Records excerpted from a collection:
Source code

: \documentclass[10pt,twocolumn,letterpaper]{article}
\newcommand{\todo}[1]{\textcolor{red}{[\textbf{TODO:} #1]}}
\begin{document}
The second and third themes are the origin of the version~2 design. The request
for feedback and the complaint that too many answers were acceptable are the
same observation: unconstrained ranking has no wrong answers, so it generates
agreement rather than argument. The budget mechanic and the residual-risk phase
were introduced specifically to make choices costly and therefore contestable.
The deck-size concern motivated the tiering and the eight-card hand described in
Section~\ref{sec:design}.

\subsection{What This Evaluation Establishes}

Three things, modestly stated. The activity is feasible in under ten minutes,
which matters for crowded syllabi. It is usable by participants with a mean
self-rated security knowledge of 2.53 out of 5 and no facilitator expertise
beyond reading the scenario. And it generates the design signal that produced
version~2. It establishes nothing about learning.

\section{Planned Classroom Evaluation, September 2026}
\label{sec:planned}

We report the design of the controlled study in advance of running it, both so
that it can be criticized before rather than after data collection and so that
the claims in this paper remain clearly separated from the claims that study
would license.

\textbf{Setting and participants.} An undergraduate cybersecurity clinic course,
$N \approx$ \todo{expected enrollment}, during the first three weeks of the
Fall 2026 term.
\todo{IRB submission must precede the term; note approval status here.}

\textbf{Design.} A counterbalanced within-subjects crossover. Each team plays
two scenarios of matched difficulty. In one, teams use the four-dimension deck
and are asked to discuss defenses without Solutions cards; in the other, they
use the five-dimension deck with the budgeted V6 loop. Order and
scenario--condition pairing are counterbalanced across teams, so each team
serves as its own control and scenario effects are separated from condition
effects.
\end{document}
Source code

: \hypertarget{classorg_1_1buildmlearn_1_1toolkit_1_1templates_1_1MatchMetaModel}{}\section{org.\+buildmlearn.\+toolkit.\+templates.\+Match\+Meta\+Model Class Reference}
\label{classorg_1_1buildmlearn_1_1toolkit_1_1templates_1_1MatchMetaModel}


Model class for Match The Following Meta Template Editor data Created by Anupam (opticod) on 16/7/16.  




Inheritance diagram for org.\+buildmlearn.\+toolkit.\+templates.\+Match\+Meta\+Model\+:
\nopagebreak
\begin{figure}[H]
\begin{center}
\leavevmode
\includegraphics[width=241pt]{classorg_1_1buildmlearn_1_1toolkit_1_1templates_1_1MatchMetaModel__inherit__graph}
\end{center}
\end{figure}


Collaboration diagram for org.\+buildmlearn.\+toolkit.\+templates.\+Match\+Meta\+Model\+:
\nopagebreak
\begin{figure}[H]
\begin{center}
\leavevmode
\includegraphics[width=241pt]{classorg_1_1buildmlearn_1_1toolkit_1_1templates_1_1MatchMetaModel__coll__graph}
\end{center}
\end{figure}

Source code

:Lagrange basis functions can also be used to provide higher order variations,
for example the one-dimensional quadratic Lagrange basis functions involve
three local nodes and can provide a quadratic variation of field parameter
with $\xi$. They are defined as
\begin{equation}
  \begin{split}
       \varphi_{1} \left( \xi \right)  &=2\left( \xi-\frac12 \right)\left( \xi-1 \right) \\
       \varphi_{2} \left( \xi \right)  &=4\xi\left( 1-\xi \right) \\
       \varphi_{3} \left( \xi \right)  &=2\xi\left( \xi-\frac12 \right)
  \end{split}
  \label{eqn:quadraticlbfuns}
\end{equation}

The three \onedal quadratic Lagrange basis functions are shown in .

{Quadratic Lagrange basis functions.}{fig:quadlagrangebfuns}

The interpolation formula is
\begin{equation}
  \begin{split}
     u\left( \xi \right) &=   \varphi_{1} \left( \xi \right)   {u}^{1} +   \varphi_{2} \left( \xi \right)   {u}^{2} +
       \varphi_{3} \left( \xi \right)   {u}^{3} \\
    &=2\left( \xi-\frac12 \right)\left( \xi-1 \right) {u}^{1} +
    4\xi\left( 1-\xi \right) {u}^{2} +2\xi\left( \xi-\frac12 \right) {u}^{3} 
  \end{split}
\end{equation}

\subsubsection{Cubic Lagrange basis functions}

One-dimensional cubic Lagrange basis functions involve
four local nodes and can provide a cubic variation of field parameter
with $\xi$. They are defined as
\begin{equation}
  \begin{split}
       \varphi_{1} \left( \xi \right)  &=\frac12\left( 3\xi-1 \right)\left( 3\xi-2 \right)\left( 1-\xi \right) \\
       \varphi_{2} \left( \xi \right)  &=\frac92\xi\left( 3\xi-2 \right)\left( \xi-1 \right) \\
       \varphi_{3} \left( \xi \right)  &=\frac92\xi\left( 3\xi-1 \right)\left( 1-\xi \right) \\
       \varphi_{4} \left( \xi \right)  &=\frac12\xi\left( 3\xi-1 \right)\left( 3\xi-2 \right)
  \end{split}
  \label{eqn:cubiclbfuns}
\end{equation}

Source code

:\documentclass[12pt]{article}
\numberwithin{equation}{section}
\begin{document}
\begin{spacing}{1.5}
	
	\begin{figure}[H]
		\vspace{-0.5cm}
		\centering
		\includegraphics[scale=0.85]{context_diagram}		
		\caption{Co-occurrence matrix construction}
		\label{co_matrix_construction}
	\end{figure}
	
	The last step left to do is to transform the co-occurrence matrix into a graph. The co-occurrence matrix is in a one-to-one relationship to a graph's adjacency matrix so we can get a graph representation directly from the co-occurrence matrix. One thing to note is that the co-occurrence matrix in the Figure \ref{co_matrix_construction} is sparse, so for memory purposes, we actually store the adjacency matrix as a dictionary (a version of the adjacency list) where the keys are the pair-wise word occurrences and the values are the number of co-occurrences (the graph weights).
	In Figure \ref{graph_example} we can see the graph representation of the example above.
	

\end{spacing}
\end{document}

→ **Problem description**: Write out only the lines that run from the line containing "and are asked" through the line containing "scenario--condition pairing are", both included, exactly as they appear above.

→ **Task result**:
and are asked to discuss defenses without Solutions cards; in the other, they
use the five-dimension deck with the budgeted V6 loop. Order and
scenario--condition pairing are counterbalanced across teams, so each team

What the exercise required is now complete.